WORK TO BE COMPLETED: Provide only the number of lines in the records where "system" appears.

[EXERCISE MATERIAL Boundary: Start]

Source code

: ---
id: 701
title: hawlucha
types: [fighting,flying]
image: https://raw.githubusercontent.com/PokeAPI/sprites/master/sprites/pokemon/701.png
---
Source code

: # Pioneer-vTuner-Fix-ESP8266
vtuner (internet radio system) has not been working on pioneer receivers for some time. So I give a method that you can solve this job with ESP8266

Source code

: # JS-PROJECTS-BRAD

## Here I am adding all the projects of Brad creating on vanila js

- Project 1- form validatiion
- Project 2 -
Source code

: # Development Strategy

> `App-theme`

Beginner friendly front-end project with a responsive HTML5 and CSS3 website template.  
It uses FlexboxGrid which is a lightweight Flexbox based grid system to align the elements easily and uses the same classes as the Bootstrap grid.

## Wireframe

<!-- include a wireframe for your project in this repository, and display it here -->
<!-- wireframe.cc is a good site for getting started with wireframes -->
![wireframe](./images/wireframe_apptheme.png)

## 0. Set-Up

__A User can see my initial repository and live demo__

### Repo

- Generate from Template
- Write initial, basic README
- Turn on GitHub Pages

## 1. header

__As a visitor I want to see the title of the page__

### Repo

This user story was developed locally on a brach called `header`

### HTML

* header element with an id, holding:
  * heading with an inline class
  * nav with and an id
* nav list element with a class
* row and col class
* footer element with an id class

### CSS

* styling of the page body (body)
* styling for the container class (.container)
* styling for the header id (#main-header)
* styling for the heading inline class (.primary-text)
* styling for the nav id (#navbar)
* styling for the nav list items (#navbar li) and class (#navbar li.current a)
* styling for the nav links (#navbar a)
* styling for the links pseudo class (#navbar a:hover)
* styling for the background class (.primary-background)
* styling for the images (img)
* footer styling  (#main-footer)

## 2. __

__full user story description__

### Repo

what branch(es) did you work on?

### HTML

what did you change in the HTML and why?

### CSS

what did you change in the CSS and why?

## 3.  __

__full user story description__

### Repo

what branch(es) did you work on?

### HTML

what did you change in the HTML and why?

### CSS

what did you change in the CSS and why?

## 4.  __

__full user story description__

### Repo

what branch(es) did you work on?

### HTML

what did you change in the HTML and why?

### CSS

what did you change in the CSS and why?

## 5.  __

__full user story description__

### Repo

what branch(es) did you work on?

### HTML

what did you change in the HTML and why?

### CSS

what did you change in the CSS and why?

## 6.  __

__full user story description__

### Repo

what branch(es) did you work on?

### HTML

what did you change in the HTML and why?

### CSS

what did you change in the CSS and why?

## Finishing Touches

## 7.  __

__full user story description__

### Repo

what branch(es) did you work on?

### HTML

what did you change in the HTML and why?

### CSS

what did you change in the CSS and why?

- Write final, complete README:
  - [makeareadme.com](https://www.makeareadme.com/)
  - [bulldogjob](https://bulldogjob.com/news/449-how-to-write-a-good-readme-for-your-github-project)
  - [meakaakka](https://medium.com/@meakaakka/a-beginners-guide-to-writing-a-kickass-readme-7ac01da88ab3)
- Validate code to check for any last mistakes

[EXERCISE MATERIAL Boundary: End]

EXERCISE RESULT: 2